Minimum required files

At minimum, provide:

  1. sources.json
  2. portfolio_selected.csv

The portfolio_selected.csv file is resolved through sources.json, so both must be present and consistent.

Optional files

Add these when they are available for your project:

  • assays.csv
  • compounds.csv
  • targets.csv
  • structures/*.pdb

Missing optional files do not necessarily prevent a run, but they can reduce downstream module coverage and interpretation confidence.

sources.json expectations

sources.json should reference files located under the same 01_sources/ directory.
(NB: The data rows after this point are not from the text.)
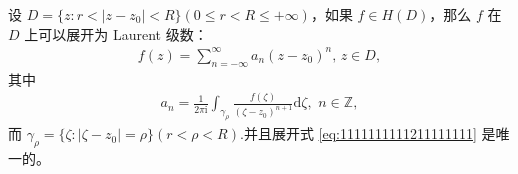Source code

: \documentclass[../../main.tex]{subfiles}%
\begin{document}
\begin{theorem}[Laurent定理]\label{theorem:定理5.1.2}
设 \( D = \{ z: r < |z - z_0| < R \} (0\leqslant r<R\leqslant +\infty)\)，如果 \( f \in H(D) \)，那么 \( f \) 在 \( D \) 上可以展开为 Laurent 级数：
\begin{align}
f(z) = \sum_{n = -\infty}^{\infty} a_n (z - z_0)^n, \, z \in D, \label{eq:1111111111211111111}
\end{align}
其中
\begin{align*}
a_n = \frac{1}{2\pi \mathrm{i}} \int_{\gamma_{\rho}} \frac{f(\zeta)}{(\zeta - z_0)^{n + 1}} \mathrm{d}\zeta,\,\,n\in \mathbb{Z},
\end{align*}
而 \( \gamma_{\rho} = \{ \zeta: |\zeta - z_0| = \rho \} \)\(( r < \rho < R) \).并且展开式 \eqref{eq:1111111111211111111} 是唯一的。
\end{theorem}
\end{document}
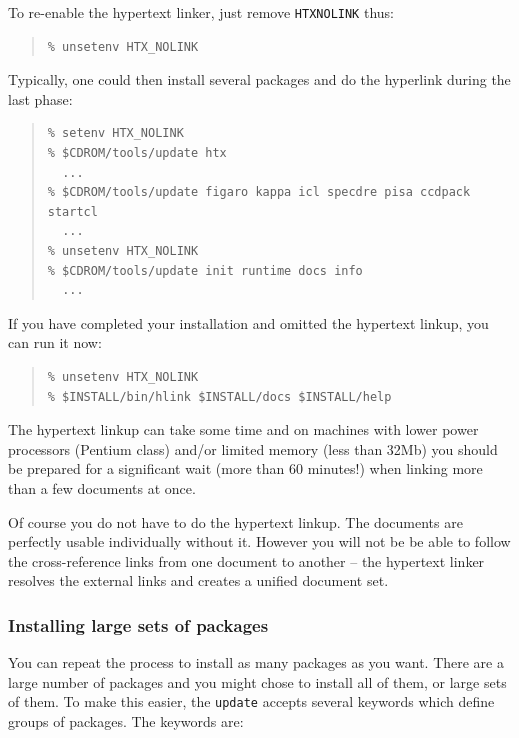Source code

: \documentclass[twoside,11pt]{article}
\renewcommand{\_}{\texttt{\symbol{95}}}
\begin{document}
To re-enable the hypertext linker, just remove \texttt{HTX\_NOLINK} thus:

\begin{quote}
\begin{verbatim}
% unsetenv HTX_NOLINK
\end{verbatim}
\end{quote}

Typically, one could then install several packages and do the hyperlink
during the last phase:

\begin{quote}
\begin{verbatim}
% setenv HTX_NOLINK
% $CDROM/tools/update htx
  ...
% $CDROM/tools/update figaro kappa icl specdre pisa ccdpack startcl
  ...
% unsetenv HTX_NOLINK
% $CDROM/tools/update init runtime docs info
  ...
\end{verbatim}  
\end{quote}

If you have completed your installation and omitted the hypertext
linkup, you can run it now:

\begin{quote}
\begin{verbatim}
% unsetenv HTX_NOLINK
% $INSTALL/bin/hlink $INSTALL/docs $INSTALL/help
\end{verbatim}
\end{quote}

The hypertext linkup can take some time and on machines with lower power
processors (Pentium class) and/or limited memory (less than 32Mb) you
should be prepared for a significant wait (more than 60 minutes!) when
linking more than a few documents at once.

Of course you do not have to do the hypertext linkup.  The documents
are perfectly usable individually without it.  However you will not be
be able to follow the cross-reference links from one document to another
-- the hypertext linker resolves the external links and creates a unified
document set.

\subsubsection{Installing large sets of packages}

You can repeat the process to install as many packages as you want.  There
are a large number of packages and you might chose to install all of them,
or large sets of them.  To make this easier, the \texttt{update} accepts
several keywords which define groups of packages.  The keywords are:
\end{document}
Typical keys include:

  • portfolio_selected_csv
  • primary_candidate_id
  • assays_csv
  • compounds_csv
  • targets_csv
  • pdbs

The exact key names can vary slightly by pipeline generation path, but the operational rule is stable: the manifest must point to real files under 01_sources/ that the runner can resolve at runtime.

portfolio_selected.csv expectations

The selected portfolio file must include one of the following columns:

  • smiles
  • canonical_smiles

Recommended additional columns:

  • candidate_id
  • compound_id
  • name
  • Any customer metadata columns you want carried forward into downstream context

If you are using multiple candidates, make sure the row identifiers and primary_candidate_id in sources.json do not conflict.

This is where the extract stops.